There are lots of debates around Romanceland about the importance of accuracy in historical romance, but far fewer that are obviously about “temporal” accuracy in contemporary romance. If you pay attention, though, the discussions are there: the complaints about idealized small towns where Walmart hasn’t killed the mom and pop businesses (a Mayberry nod seems timely today); about authors who don’t get various professions right; about characters who don’t talk or act like real twenty- or thirty-somethings today.
I’ve read many contemporary romances where the characters may occasionally talk on the phone, but don’t e-mail, text or IM. Even middle-aged moms like me arrange dates with friends and family primarily by text or e-mail these days. If my teen and I are doing it, young lovers should be too (oh man, that came out wrong). So it was refreshing to enjoy a couple of books where the couples fell in love partly via contemporary electronic communication.
Sophie Kinsella, I’ve Got Your Number (audio narrated by Jayne Entwistle)

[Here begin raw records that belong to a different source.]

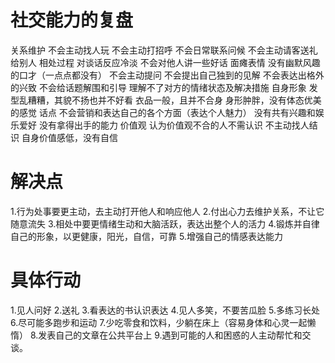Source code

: # 社交能力的复盘
关系维护
    不会主动找人玩
    不会主动打招呼
    不会日常联系问候
    不会主动请客送礼给别人
相处过程
    对谈话反应冷淡
    不会对他人讲一些好话
    面瘫表情
    没有幽默风趣的口才（一点点都没有）
    不会主动提问
    不会提出自己独到的见解
    不会表达出格外的兴致
    不会给话题解围和引导
    理解不了对方的情绪状态及解决措施
自身形象
    发型乱糟糟，其貌不扬也并不好看
    衣品一般，且并不合身
    身形肿胖，没有体态优美的感觉
话点
    不会营销和表达自己的各个方面（表达个人魅力）
    没有共有兴趣和娱乐爱好
    没有拿得出手的能力
价值观
    认为价值观不合的人不需认识
    不主动找人结识
    自身价值感低，没有自信

# 解决点
1.行为处事要更主动，去主动打开他人和响应他人
2.付出心力去维护关系，不让它随意流失
3.相处中要更情绪生动和大脑活跃，表达出整个人的活力
4.锻炼并自律自己的形象，以更健康，阳光，自信，可靠
5.增强自己的情感表达能力

# 具体行动
1.见人问好
2.送礼
3.看表达的书认识表达
4.见人多笑，不要苦瓜脸
5.多练习长处
6.尽可能多跑步和运动
7.少吃零食和饮料，少躺在床上（容易身体和心灵一起懒惰）
8.发表自己的文章在公共平台上
9.遇到可能的人和困惑的人主动帮忙和交谈。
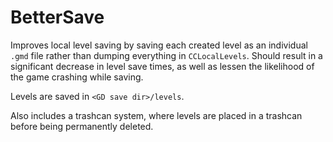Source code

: # BetterSave

Improves local level saving by saving each created level as an individual `.gmd` file rather than dumping everything in `CCLocalLevels`. Should result in a significant decrease in level save times, as well as lessen the likelihood of the game crashing while saving.

Levels are saved in `<GD save dir>/levels`.

Also includes a trashcan system, where levels are placed in a trashcan before being permanently deleted.

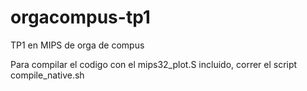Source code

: # orgacompus-tp1
TP1 en MIPS de orga de compus

Para compilar el codigo con el mips32_plot.S incluido, correr el script compile_native.sh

I have Issues with chick lit. The humor is often too slapstick for my taste, and too much at the expense of the heroine; it relies on her being a bigger idiot than any woman I know. As with reality TV, the cringe humor makes me anxious, not amused. Kinsella’s Shopaholic series is on my “never in a million years” list based on the title alone. On the other hand, I enjoyed Remember Me? a kind of anti-chick lit in which the heroine awakens after an accident to find she’s forgotten the last three years of her life. In the interim she had accomplished every Bridget Jones clone’s dream: the make-over, the dream job and the hot guy. But she doesn’t much like the person she’s become in the process. The story raised surprisingly complex and engaging questions about the nature of success and happiness.
So when I saw people giving good reviews to I’ve Got Your Number and highlighting the texts between Poppy and Sam as a big part of the charm, I decided to try it (I love epistolary novels, and this has a lot of those elements updated). It’s hard to give a detailed review of an audiobook, so I refer you to the links above. Entwistle’s slightly breathless and girlish style was perfect for the Poppy’s first-person narration. At times Poppy’s insecurity, obtuseness, and meddling in Sam’s life (she finds his former PA’s discarded phone and begins reading and responding to his e-mails) drove me nuts, but in audio, where I could be doing something else as I listened, the annoyance was never too great. I loved the urban (London) setting and Poppy’s circle of friends, both of which are common in chick lit but can be harder to find in contemporary romance.
The way that Poppy and Sam get to know and like each other via texts and other electronic means did indeed feel contemporary; Kinsella did a great job of giving them distinct and appropriate voices in these various modes of communication. Each has something to learn from the other, but while they initially seem like opposites, they also turn out to have a fair bit in common. The book is funny–I may have laughed out loud while walking the dog–and sweet, with great chemistry between Poppy and Sam even though they aren’t physically together for much of the time. I’d love to see more of this kind of slow-developing relationship and “conversation” and less insta-lust and sex in romance.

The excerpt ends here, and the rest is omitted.